Most of us love to see our portfolios on a ‘as much as you can’ basis especially in a bull market. We think our portfolio goes up because we click on the mouse and see our portfolio.
Is the market up today? what about oil? gold? Real estate? And ah..Indigo? Sun Pharma? are you that type? Do you see your portfolio more than once or twice a WEEK?
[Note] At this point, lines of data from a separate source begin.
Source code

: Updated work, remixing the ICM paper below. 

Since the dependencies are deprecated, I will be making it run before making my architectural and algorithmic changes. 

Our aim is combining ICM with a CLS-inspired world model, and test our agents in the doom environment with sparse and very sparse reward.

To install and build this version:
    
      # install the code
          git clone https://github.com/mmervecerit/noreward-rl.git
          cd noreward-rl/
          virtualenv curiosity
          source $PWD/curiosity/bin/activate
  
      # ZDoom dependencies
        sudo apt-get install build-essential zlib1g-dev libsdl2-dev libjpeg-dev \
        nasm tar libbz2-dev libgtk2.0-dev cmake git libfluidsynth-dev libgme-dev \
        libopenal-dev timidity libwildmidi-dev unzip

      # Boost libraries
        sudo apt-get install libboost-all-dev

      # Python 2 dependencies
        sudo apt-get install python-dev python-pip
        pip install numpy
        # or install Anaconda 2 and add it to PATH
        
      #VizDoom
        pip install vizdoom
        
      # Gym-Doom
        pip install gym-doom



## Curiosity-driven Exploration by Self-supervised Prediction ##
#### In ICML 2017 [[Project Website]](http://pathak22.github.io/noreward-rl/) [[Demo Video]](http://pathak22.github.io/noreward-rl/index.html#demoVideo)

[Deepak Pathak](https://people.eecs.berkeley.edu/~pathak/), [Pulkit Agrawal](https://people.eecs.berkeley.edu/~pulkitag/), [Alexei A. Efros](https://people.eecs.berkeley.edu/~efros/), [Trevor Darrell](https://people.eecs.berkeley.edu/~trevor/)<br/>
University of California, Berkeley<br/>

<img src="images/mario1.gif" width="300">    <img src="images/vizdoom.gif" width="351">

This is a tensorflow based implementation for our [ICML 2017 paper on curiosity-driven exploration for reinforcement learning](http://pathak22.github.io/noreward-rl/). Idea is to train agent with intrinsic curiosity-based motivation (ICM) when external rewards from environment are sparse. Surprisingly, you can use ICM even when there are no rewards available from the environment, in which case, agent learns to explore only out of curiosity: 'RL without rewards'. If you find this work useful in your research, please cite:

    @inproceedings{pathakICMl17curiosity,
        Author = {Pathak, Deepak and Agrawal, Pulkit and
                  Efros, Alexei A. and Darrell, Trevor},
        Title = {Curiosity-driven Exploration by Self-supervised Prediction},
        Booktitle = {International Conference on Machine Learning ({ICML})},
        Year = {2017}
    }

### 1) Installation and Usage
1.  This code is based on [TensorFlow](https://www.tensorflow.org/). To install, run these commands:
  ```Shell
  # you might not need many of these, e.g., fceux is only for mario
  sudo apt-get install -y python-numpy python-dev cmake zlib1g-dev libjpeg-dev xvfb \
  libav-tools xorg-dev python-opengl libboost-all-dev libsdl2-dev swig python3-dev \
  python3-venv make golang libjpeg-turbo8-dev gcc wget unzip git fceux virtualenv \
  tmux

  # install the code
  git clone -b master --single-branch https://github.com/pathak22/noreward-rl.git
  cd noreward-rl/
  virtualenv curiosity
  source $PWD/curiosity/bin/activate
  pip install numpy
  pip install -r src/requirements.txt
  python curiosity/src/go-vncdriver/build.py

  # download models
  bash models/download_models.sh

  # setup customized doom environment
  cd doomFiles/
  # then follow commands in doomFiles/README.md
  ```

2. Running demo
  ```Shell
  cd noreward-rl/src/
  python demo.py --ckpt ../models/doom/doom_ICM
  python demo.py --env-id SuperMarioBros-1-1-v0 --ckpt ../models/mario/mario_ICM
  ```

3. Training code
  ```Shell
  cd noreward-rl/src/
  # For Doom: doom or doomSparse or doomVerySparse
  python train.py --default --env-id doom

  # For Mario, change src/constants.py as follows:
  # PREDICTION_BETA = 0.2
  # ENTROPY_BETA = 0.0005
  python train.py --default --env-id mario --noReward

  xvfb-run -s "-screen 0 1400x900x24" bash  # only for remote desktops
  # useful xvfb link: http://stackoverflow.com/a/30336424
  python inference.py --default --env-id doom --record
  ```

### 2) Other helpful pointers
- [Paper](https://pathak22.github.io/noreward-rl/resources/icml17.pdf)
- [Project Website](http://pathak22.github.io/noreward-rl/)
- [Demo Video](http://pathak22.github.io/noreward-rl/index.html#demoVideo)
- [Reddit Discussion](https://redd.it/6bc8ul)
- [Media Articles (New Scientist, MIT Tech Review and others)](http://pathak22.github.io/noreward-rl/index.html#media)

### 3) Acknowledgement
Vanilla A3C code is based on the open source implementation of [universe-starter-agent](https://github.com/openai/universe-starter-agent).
In this day and age of 24/7 connection to financial news – and they telling us that they will provide us the tools for a continuous comparison of the actual with the unintended (!) plan. We are made to feel inadequate if we do not use all the technical tools, the charts, the ratio and other analyses on a continuous basis to ‘analyze’ our portfolios. There is just no evidence that seeing our portfolio 4 times a day improves the IRR of the portfolio. I have not seen evidence, in case you have seen, please share :-). In fact the reverse has been observed in the US. In an article written for the American Association of Individual Investors a few years back, Mark Hulbert noted that, “According to behavioral finance researchers, constantly looking at how your portfolio is performing is not a benign act. It leads you to focus more of your attention on the short term than you would otherwise, leading you in turn to miss the veritable forest for the trees.”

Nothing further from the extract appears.